# DIRECTIONS FOR THIS TASK
A word-for-word retyping of the listing below is required, with the pictures dropped.

# RECORD SET
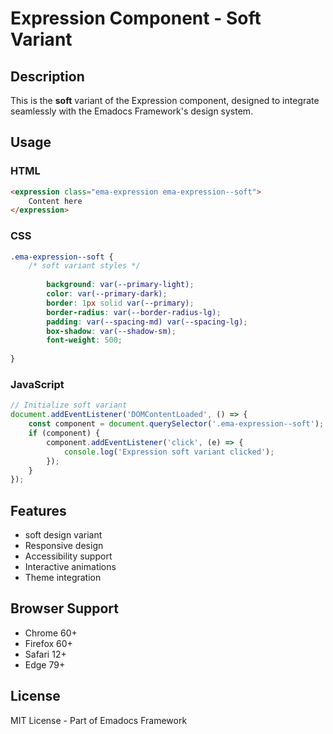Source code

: # Expression Component - Soft Variant

## Description
This is the **soft** variant of the Expression component, designed to integrate seamlessly with the Emadocs Framework's design system.

## Usage

### HTML
```html
<expression class="ema-expression ema-expression--soft">
    Content here
</expression>
```

### CSS
```css
.ema-expression--soft {
    /* soft variant styles */
    
        background: var(--primary-light);
        color: var(--primary-dark);
        border: 1px solid var(--primary);
        border-radius: var(--border-radius-lg);
        padding: var(--spacing-md) var(--spacing-lg);
        box-shadow: var(--shadow-sm);
        font-weight: 500;
    
}
```

### JavaScript
```javascript
// Initialize soft variant
document.addEventListener('DOMContentLoaded', () => {
    const component = document.querySelector('.ema-expression--soft');
    if (component) {
        component.addEventListener('click', (e) => {
            console.log('Expression soft variant clicked');
        });
    }
});
```

## Features
- soft design variant
- Responsive design
- Accessibility support
- Interactive animations
- Theme integration

## Browser Support
- Chrome 60+
- Firefox 60+
- Safari 12+
- Edge 79+

## License
MIT License - Part of Emadocs Framework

# OUTPUT OF THE TASK
Source code

: # Expression Component - Soft Variant

## Description
This is the **soft** variant of the Expression component, designed to integrate seamlessly with the Emadocs Framework's design system.

## Usage

### HTML
```html
<expression class="ema-expression ema-expression--soft">
    Content here
</expression>
```

### CSS
```css
.ema-expression--soft {
    /* soft variant styles */
    
        background: var(--primary-light);
        color: var(--primary-dark);
        border: 1px solid var(--primary);
        border-radius: var(--border-radius-lg);
        padding: var(--spacing-md) var(--spacing-lg);
        box-shadow: var(--shadow-sm);
        font-weight: 500;
    
}
```

### JavaScript
```javascript
// Initialize soft variant
document.addEventListener('DOMContentLoaded', () => {
    const component = document.querySelector('.ema-expression--soft');
    if (component) {
        component.addEventListener('click', (e) => {
            console.log('Expression soft variant clicked');
        });
    }
});
```

## Features
- soft design variant
- Responsive design
- Accessibility support
- Interactive animations
- Theme integration

## Browser Support
- Chrome 60+
- Firefox 60+
- Safari 12+
- Edge 79+

## License
MIT License - Part of Emadocs Framework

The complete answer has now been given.